** Opening Extracted information block **

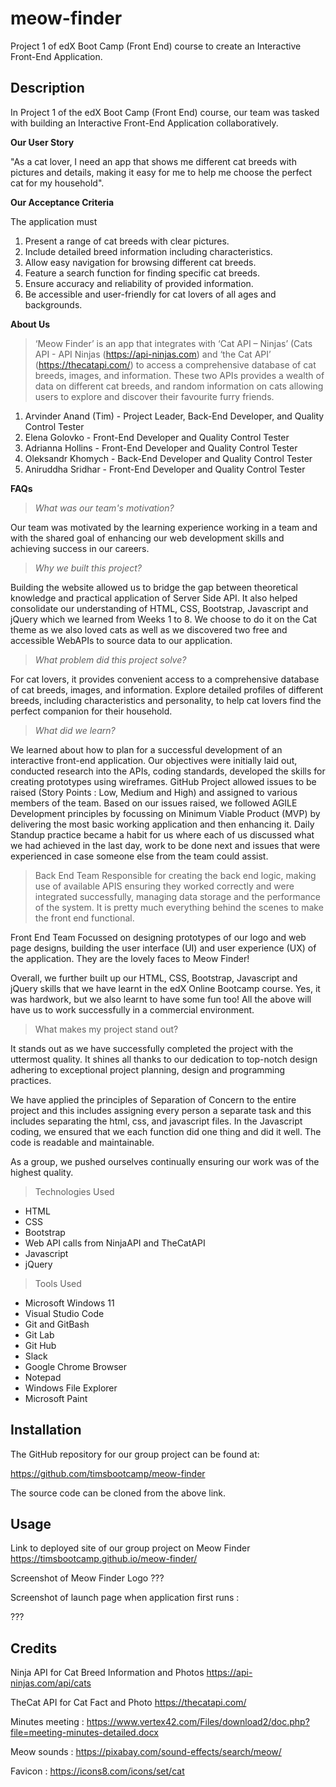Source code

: # meow-finder
Project 1 of edX Boot Camp (Front End) course to create an Interactive Front-End Application.


## Description

In Project 1 of the edX Boot Camp (Front End) course, our team was tasked with building an Interactive Front-End Application collaboratively.

**Our User Story**

"As a cat lover, I need an app that shows me different cat breeds with pictures and details, making it easy for me to help me choose the perfect cat for my household".

**Our Acceptance Criteria**

The application must

1. Present a range of cat breeds with clear pictures.
2. Include detailed breed information including characteristics.
3. Allow easy navigation for browsing different cat breeds.
4. Feature a search function for finding specific cat breeds.
5. Ensure accuracy and reliability of provided information.
6. Be accessible and user-friendly for cat lovers of all ages and backgrounds.

**About Us**

>‘Meow Finder’ is an app that integrates with ‘Cat API – Ninjas’ (Cats API - API Ninjas (https://api-ninjas.com) and ‘the Cat API’ (https://thecatapi.com/) to access a comprehensive database of cat breeds, images, and information. These two APIs provides a wealth of data on different cat breeds, and random information on cats allowing users to explore and discover their favourite furry friends. 


1.	Arvinder Anand (Tim) - Project Leader, Back-End Developer, and Quality Control Tester
2.	Elena Golovko - Front-End Developer and Quality Control Tester
3.	Adrianna Hollins - Front-End Developer and Quality Control Tester
4.	Oleksandr Khomych - Back-End Developer and Quality Control Tester
5.	Aniruddha Sridhar - Front-End Developer and Quality Control Tester



**FAQs**

>*What was our team's motivation?*

Our team was motivated by the learning experience working in a team and with the shared goal of enhancing our web development skills and achieving success in our careers.


>*Why we built this project?*

Building the website allowed us to bridge the gap between theoretical knowledge and practical application of Server Side API. It also helped consolidate our understanding of HTML, CSS, Bootstrap, Javascript and jQuery which we learned from Weeks 1 to 8. We choose to do it on the Cat theme as we also loved cats as well as we discovered two free and accessible WebAPIs to source data to our application.

>*What problem did this project solve?*

For cat lovers, it provides convenient access to a comprehensive database of cat breeds, images, and information. Explore detailed profiles of different breeds, including characteristics and personality, to help cat lovers find the perfect companion for their household.

>*What did we learn?*

We learned about how to plan for a successful development of an interactive front-end application.
Our objectives were initially laid out, conducted research into the APIs, coding standards, developed the skills for creating prototypes using wireframes.
GitHub Project allowed issues to be raised (Story Points : Low, Medium and High) and assigned to various members of the team. 
Based on our issues raised, we followed AGILE Development principles by focussing on Minimum Viable Product (MVP) by delivering the most basic
working application and then enhancing it. Daily Standup practice became a habit for us where each of us discussed what we had achieved in the last day,
work to be done next and issues that were experienced in case someone else from the team could assist.


>Back End Team
Responsible for creating the back end logic, making use of available APIS ensuring they worked correctly and were integrated successfully, managing data storage
and the performance of the system. It is pretty much everything behind the scenes to make the front end functional.


Front End Team
Focussed on designing prototypes of our logo and web page designs, building the user interface (UI) and user experience (UX) of the application.
They are the lovely faces to Meow Finder!

Overall, we further built up our HTML, CSS, Bootstrap, Javascript and jQuery skills that we have learnt in the edX Online Bootcamp course.
Yes, it was hardwork, but we also learnt to have some fun too! All the above will have us to work successfully in a commercial environment.



> What makes my project stand out? 

It stands out as we have successfully completed the project with the uttermost quality. It shines all thanks to our dedication to top-notch design
adhering to exceptional project planning, design and programming practices.


We have applied the principles of Separation of Concern to the entire project and this includes assigning every person a separate task
and this includes separating the html, css, and javascript files. In the Javascript coding, we ensured that we each function did one thing
and did it well. The code is readable and maintainable. 

As a group, we pushed ourselves continually ensuring our work was of the highest quality.  


> Technologies Used

* HTML
* CSS
* Bootstrap
* Web API calls from NinjaAPI and TheCatAPI
* Javascript
* jQuery


> Tools Used

* Microsoft Windows 11
* Visual Studio Code
* Git and GitBash
* Git Lab
* Git Hub
* Slack
* Google Chrome Browser
* Notepad
* Windows File Explorer
* Microsoft Paint



## Installation

The GitHub repository for our group project can be found at: 

https://github.com/timsbootcamp/meow-finder

The source code can be cloned from the above link. 


## Usage

Link to deployed site of our group project on Meow Finder
https://timsbootcamp.github.io/meow-finder/


Screenshot of Meow Finder Logo 
???

Screenshot of launch page when application first runs :    

???





## Credits

Ninja API for Cat Breed Information and Photos
https://api-ninjas.com/api/cats


TheCat API for Cat Fact and Photo
https://thecatapi.com/


Minutes meeting :
https://www.vertex42.com/Files/download2/doc.php?file=meeting-minutes-detailed.docx


Meow sounds :
https://pixabay.com/sound-effects/search/meow/


Favicon :
https://icons8.com/icons/set/cat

** Closing Extracted information block **

### Problem requirements
Of all the entries above, repeat only the lines from the line that has "our team's motivation?*" to the line that has "built this project?*", both lines included, exactly.

### Response box
>*What was our team's motivation?*

Our team was motivated by the learning experience working in a team and with the shared goal of enhancing our web development skills and achieving success in our careers.


>*Why we built this project?*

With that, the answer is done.